→ **Aim of the exercise**
Please, without the pictures, retype exactly the lines from the start of the material through the line that holds "## Scan archives".

● ● ● ● ● ● ●

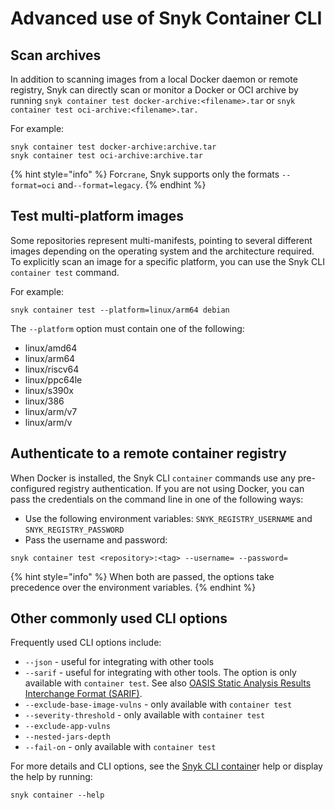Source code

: # Advanced use of Snyk Container CLI

## Scan archives

In addition to scanning images from a local Docker daemon or remote registry, Snyk can directly scan or monitor a Docker or OCI archive by running `snyk container test docker-archive:<filename>.tar` or `snyk container test oci-archive:<filename>.tar.`&#x20;

For example:

```
snyk container test docker-archive:archive.tar
snyk container test oci-archive:archive.tar
```

{% hint style="info" %}
For`crane`, Snyk supports only the formats `--format=oci` and`--format=legacy`.
{% endhint %}

## Test multi-platform images

Some repositories represent multi-manifests, pointing to several different images depending on the operating system and the architecture required. To explicitly scan an image for a specific platform, you can use the Snyk CLI `container test` command.

For example:

```
snyk container test --platform=linux/arm64 debian
```

The `--platform` option must contain one of the following:

* linux/amd64
* linux/arm64
* linux/riscv64
* linux/ppc64le
* linux/s390x
* linux/386
* linux/arm/v7
* linux/arm/v

## Authenticate to a remote container registry

When Docker is installed, the Snyk CLI `container` commands use any pre-configured registry authentication. If you are not using Docker, you can pass the credentials on the command line in one of the following ways:

* Use the following environment variables: `SNYK_REGISTRY_USERNAME` and `SNYK_REGISTRY_PASSWORD`
* Pass the username and password:

```
snyk container test <repository>:<tag> --username= --password=
```

{% hint style="info" %}
When both are passed, the options take precedence over the environment variables.
{% endhint %}

## Other commonly used CLI options

Frequently used CLI options include:

* `--json` - useful for integrating with other tools
* `--sarif` - useful for integrating with other tools. The option is only available with `container test`. See also [OASIS Static Analysis Results Interchange Format (SARIF)](https://www.oasis-open.org/committees/tc\_home.php?wg\_abbrev=sarif).
* `--exclude-base-image-vulns`  - only available with `container test`&#x20;
* `--severity-threshold` - only available with `container test`
* `--exclude-app-vulns`
* `--nested-jars-depth`
* `--fail-on` - only available with `container test`

For more details and CLI options, see the [Snyk CLI containe](../../snyk-cli/commands/container.md)r help or display the help by running:

```
snyk container --help
```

● ● ● ● ● ● ●

→ **Answer to this problem**
Source code

: # Advanced use of Snyk Container CLI

## Scan archives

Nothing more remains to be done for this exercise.